Every line containing "aplicaciones" should be copied out. Go through the entries and find them.

══ EXTRACTED RECORDS ══

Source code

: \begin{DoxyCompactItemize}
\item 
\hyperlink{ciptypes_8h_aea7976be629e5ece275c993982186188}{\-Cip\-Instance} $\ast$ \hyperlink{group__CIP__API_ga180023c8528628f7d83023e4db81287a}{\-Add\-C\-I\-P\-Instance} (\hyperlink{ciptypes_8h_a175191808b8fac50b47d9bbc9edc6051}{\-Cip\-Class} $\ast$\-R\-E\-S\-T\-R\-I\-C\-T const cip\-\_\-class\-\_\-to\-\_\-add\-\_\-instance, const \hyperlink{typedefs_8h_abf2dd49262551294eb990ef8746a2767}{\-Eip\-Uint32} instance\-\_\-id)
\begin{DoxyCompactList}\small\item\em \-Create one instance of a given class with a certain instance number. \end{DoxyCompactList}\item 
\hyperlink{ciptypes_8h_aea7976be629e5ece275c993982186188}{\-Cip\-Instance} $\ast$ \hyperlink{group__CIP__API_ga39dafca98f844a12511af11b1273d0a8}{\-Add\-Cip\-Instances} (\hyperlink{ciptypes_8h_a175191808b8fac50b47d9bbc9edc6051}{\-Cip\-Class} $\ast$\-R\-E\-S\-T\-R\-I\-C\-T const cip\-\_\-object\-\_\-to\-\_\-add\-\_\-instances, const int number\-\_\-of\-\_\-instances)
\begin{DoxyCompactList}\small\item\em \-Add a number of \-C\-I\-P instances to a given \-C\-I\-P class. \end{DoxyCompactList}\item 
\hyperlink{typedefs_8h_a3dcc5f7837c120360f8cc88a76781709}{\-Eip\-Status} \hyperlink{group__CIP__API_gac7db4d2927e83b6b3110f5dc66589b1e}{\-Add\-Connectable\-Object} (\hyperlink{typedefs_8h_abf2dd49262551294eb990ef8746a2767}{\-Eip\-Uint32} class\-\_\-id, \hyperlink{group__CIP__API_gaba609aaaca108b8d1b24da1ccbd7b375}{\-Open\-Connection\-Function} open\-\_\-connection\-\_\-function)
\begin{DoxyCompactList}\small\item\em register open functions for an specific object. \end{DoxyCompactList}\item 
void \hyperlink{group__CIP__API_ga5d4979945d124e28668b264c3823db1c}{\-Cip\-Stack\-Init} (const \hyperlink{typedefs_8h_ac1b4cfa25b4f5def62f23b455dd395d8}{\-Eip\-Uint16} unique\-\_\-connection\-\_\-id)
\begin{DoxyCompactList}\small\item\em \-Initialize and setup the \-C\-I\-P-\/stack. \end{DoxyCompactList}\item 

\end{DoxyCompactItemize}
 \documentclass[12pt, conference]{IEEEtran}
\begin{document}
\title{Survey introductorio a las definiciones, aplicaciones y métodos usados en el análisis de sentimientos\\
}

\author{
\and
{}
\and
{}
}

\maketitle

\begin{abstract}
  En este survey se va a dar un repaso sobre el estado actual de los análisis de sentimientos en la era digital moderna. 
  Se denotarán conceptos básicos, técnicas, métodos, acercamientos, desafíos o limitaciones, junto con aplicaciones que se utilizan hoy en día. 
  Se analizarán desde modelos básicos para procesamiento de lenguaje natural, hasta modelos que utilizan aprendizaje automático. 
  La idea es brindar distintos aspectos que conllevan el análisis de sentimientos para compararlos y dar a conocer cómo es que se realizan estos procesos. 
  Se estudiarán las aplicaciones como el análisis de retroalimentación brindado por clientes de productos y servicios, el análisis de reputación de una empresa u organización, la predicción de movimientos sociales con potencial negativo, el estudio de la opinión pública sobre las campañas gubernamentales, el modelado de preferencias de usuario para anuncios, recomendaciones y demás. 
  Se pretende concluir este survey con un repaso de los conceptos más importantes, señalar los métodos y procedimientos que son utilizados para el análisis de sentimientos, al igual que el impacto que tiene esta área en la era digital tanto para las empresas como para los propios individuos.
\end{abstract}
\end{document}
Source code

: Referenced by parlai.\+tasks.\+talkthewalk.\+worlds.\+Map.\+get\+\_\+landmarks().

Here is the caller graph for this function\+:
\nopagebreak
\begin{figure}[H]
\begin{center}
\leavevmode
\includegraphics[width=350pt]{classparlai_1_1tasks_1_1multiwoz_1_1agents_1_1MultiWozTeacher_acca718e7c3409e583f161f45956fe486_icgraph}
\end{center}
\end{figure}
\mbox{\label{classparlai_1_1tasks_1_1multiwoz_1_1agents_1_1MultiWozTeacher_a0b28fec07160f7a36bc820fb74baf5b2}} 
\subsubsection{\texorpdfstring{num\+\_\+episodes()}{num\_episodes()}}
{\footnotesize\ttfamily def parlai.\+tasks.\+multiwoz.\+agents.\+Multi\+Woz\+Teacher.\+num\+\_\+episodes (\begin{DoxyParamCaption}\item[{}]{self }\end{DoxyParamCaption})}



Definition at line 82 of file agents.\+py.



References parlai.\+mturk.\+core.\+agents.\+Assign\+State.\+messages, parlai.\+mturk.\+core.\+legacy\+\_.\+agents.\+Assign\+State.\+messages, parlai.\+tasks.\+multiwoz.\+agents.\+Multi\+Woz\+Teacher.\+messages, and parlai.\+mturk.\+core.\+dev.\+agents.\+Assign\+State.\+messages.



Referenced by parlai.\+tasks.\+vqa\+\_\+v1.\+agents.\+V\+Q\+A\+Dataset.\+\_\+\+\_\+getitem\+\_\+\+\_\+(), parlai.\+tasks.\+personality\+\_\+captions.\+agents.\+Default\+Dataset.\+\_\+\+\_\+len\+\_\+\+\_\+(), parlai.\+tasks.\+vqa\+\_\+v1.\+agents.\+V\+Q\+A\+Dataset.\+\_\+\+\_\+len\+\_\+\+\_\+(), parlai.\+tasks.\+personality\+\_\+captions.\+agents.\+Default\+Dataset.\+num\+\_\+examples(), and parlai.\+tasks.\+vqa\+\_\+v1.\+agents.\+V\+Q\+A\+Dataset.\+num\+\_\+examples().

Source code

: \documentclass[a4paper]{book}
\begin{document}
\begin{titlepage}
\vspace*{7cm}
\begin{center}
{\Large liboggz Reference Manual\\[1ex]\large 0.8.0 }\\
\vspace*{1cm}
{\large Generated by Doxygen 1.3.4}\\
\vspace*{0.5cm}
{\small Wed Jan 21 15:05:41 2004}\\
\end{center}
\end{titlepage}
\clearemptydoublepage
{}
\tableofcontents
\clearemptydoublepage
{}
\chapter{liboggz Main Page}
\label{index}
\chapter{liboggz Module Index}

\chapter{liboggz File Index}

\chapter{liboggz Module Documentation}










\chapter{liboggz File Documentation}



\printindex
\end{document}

═══

EXERCISE RESULT:
\title{Survey introductorio a las definiciones, aplicaciones y métodos usados en el análisis de sentimientos\\
  Se denotarán conceptos básicos, técnicas, métodos, acercamientos, desafíos o limitaciones, junto con aplicaciones que se utilizan hoy en día. 
  Se estudiarán las aplicaciones como el análisis de retroalimentación brindado por clientes de productos y servicios, el análisis de reputación de una empresa u organización, la predicción de movimientos sociales con potencial negativo, el estudio de la opinión pública sobre las campañas gubernamentales, el modelado de preferencias de usuario para anuncios, recomendaciones y demás. 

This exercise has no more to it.